Tuesday, April 27, 2010

Being A Great Sport Is Much More Than Talent on the Field

As a society, we no longer esteem the "good sport." You know, the guy who plays on the team, cheers on his fellowman and has a passion for the game which might exceed his talent, but certainly brings the team great value. Instead, we've become a society that wants everyone to be a superstar, the lead pitcher, the number one goal maker, or the prima ballerina. It's no longer enough to just be good and love the sport. You need to excel.

A few years ago, I took my son to an baseball complex for batting practice. He needed a little time behind the plate to overcome his fear of the ball. He loved playing baseball, but was not the top hitter or best pitcher on the team. However, he had the mental part of the game down pat as he knew how to read the pitcher, where the play should be, etc. Maybe, that is what makes him a pretty decent umpire.

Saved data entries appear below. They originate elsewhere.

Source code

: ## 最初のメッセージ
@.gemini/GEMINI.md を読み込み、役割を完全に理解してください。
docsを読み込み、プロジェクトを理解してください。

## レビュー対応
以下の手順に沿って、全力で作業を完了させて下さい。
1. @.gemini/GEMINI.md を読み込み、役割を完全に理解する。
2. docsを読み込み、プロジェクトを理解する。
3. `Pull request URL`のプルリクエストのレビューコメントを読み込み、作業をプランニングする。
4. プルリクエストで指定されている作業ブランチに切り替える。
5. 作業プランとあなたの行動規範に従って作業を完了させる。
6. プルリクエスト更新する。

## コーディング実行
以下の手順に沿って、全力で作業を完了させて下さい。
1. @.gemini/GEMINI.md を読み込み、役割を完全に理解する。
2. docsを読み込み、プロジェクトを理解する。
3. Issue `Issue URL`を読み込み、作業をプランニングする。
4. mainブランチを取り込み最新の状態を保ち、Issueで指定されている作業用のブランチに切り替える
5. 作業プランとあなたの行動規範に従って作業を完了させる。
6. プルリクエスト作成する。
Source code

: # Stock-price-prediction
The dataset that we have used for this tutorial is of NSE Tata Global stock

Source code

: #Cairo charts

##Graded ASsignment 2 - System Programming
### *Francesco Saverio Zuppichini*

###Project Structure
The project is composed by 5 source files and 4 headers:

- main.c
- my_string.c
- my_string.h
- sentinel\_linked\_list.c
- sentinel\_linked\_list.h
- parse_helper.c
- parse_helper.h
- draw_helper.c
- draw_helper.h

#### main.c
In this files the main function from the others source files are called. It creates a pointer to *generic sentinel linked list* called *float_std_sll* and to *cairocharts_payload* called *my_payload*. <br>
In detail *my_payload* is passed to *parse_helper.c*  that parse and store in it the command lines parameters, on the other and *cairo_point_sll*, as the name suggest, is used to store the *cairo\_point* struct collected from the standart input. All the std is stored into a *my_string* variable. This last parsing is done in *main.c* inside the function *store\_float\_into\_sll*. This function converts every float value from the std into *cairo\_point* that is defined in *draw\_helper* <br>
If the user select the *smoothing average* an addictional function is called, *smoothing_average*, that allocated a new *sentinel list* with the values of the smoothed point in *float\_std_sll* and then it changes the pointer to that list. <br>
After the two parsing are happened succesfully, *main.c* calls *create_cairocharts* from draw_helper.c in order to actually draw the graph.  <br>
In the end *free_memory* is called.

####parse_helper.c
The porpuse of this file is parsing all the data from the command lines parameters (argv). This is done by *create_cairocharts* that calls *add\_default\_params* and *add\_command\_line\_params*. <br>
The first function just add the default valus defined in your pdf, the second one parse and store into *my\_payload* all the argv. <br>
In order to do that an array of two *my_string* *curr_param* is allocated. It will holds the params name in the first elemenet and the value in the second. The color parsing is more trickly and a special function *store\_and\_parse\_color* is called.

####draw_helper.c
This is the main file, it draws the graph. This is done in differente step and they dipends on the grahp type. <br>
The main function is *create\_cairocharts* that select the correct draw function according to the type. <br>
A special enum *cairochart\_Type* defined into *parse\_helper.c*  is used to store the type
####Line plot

In talking to another parent waiting for his son, I commented that we needed to leave soon as Mr C had a soccer game to get to that night. He commented that in second grade it was probably time for him to "specialize" in a sport. Not thinking I had heard him right, I asked for explanation. "You know, he needs to pick his sport. Is he going to play soccer or baseball when he grows up?"

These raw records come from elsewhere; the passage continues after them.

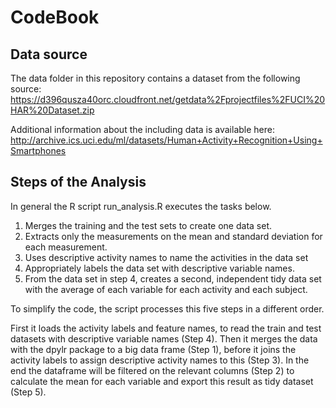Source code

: # CodeBook
## Data source
The data folder in this repository contains a dataset from the following source:
https://d396qusza40orc.cloudfront.net/getdata%2Fprojectfiles%2FUCI%20HAR%20Dataset.zip

Additional information about the including data is available here:
http://archive.ics.uci.edu/ml/datasets/Human+Activity+Recognition+Using+Smartphones

## Steps of the Analysis
In general the R script run_analysis.R executes the tasks below.
1. Merges the training and the test sets to create one data set.
2. Extracts only the measurements on the mean and standard deviation for each measurement. 
3. Uses descriptive activity names to name the activities in the data set
4. Appropriately labels the data set with descriptive variable names. 
5. From the data set in step 4, creates a second, independent tidy data set with the average of each variable for each activity and each subject.

To simplify the code, the script processes this five steps in a different order.

First it loads the activity labels and feature names, to read the train and test datasets with descriptive variable names (Step 4). Then it merges the data with the dpylr package to a big data frame (Step 1), before it joins the activity labels to assign descriptive activity names to this (Step 3). In the end the dataframe will be filtered on the relevant columns (Step 2) to calculate the mean for each variable and export this result as tidy dataset (Step 5).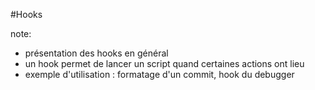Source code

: #Hooks

note:
- présentation des hooks en général
- un hook permet de lancer un script quand certaines actions ont lieu
- exemple d'utilisation : formatage d'un commit, hook du debugger
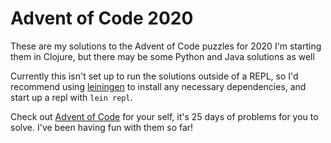 # Advent of Code 2020

These are my solutions to the Advent of Code puzzles for 2020 I'm starting them in Clojure, but there may be some Python and Java solutions as well

Currently this isn't set up to run the solutions outside of a REPL, so I'd recommend using [leiningen](leiningen.org) to install any necessary dependencies, and start up a repl with `lein repl`.

Check out [Advent of Code](https://adventofcode.com/2020/) for your self, it's 25 days of problems for you to solve. I've been having fun with them so far!
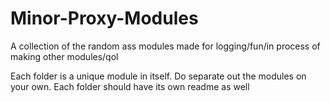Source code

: # Minor-Proxy-Modules
A collection of the random ass modules made for logging/fun/in process of making other modules/qol

Each folder is a unique module in itself. Do separate out the modules on your own. Each folder should have its own readme as well
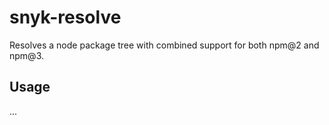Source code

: # snyk-resolve

Resolves a node package tree with combined support for both npm@2 and npm@3.

## Usage

...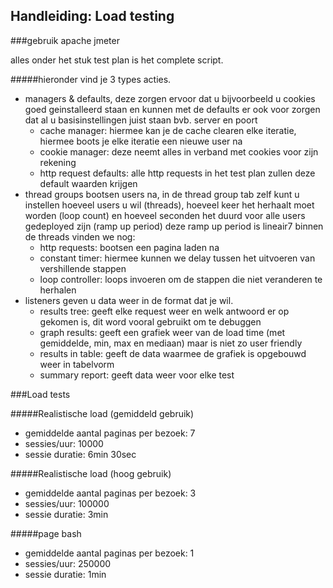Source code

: ## Handleiding: Load testing

###gebruik apache jmeter

alles onder het stuk test plan is het complete script.

#####hieronder vind je 3 types acties.

* managers & defaults,
  deze zorgen ervoor dat u bijvoorbeeld u cookies goed geinstalleerd staan en kunnen met de defaults er ook voor zorgen dat al u basisinstellingen juist staan bvb. server en poort
    * cache manager: hiermee kan je de cache clearen elke iteratie, hiermee boots je elke iteratie een nieuwe user na
    * cookie manager: deze neemt alles in verband met cookies voor zijn rekening
    * http request defaults: alle http requests in het test plan zullen deze default waarden krijgen
* thread groups bootsen users na, in de thread group tab zelf kunt u instellen hoeveel users u wil (threads), hoeveel keer het herhaalt moet worden (loop count) en hoeveel seconden het duurd voor alle users gedeployed zijn (ramp up period) deze ramp up period is lineair7
  binnen de threads vinden we nog:
    * http requests: bootsen een pagina laden na
    * constant timer: hiermee kunnen we delay tussen het uitvoeren van vershillende stappen
    * loop controller: loops invoeren om de stappen die niet veranderen te herhalen
* listeners geven u data weer in de format dat je wil.
    * results tree: geeft elke request weer en welk antwoord er op gekomen is, dit word vooral gebruikt om te debuggen
    * graph results: geeft een grafiek weer van de load time (met gemiddelde, min, max en mediaan) maar is niet zo user friendly
    * results in table: geeft de data waarmee de grafiek is opgebouwd weer in tabelvorm
    * summary report: geeft data weer voor elke test




###Load tests

#####Realistische load (gemiddeld gebruik)

* gemiddelde aantal paginas per bezoek: 7
* sessies/uur: 10000
* sessie duratie: 6min 30sec

#####Realistische load (hoog gebruik)

* gemiddelde aantal paginas per bezoek: 3
* sessies/uur: 100000
* sessie duratie: 3min

#####page bash

* gemiddelde aantal paginas per bezoek: 1
* sessies/uur: 250000
* sessie duratie: 1min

Guess I was thinking that at 8 years old he still had a few good years ahead of him to decide where his interest and talents lay. However, if we were looking for a star athlete, Mr. C was already behind the curve ball (no pun intended). He hadn't played fall baseball that year, but only Spring. He wasn't competing in an indoor league through the winter and he didn't take conditioning classes all year to improve his stance, his glove work, and perfect his swing.

Since that day, Mr C has tried his hand at basketball, golf and continues to play baseball. He dropped soccer years ago due to the conflict with baseball, but more importantly because it involved too much running. Today, C still plays baseball, loves to play golf and is trying his hand at Track and Field. He didn't "specialize" and did not go select in anything. He really like trying it all out to see what works. He's not the best on the team, but he cheers them on to victory. He helps his friends with their putting. He's thrilled to be in the dugout and on the field.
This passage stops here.